[Stored items]
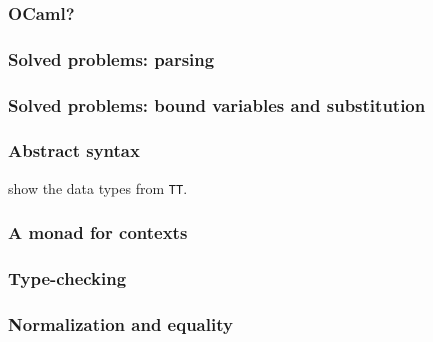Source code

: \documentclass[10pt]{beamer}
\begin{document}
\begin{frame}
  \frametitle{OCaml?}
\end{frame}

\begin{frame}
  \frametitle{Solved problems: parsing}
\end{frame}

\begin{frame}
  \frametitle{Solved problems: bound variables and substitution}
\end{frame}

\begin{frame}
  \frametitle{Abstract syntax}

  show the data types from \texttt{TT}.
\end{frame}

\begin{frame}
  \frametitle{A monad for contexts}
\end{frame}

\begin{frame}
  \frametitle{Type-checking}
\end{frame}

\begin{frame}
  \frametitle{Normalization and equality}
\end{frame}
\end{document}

* * *

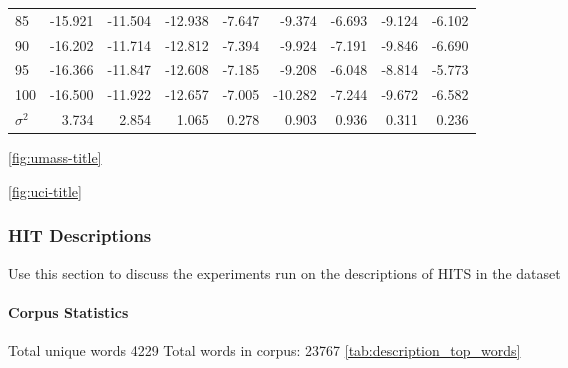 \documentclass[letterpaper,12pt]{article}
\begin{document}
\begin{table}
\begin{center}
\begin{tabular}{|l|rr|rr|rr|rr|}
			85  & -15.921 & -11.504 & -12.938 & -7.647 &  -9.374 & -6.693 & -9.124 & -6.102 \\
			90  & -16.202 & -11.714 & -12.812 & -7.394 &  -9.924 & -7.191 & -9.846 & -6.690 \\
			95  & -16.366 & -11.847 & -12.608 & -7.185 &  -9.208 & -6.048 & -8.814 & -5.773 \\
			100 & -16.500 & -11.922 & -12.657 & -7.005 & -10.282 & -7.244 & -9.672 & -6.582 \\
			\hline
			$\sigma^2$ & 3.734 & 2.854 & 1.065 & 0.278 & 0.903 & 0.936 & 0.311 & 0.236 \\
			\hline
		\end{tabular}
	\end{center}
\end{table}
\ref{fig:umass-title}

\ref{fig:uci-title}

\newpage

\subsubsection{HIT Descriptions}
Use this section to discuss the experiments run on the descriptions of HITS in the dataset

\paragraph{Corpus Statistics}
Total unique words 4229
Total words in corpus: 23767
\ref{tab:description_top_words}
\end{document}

Your instructions
Whenever the string "frametitle" turns up in a line of the data, copy that line.

Task output
  \frametitle{OCaml?}
  \frametitle{Solved problems: parsing}
  \frametitle{Solved problems: bound variables and substitution}
  \frametitle{Abstract syntax}
  \frametitle{A monad for contexts}
  \frametitle{Type-checking}
  \frametitle{Normalization and equality}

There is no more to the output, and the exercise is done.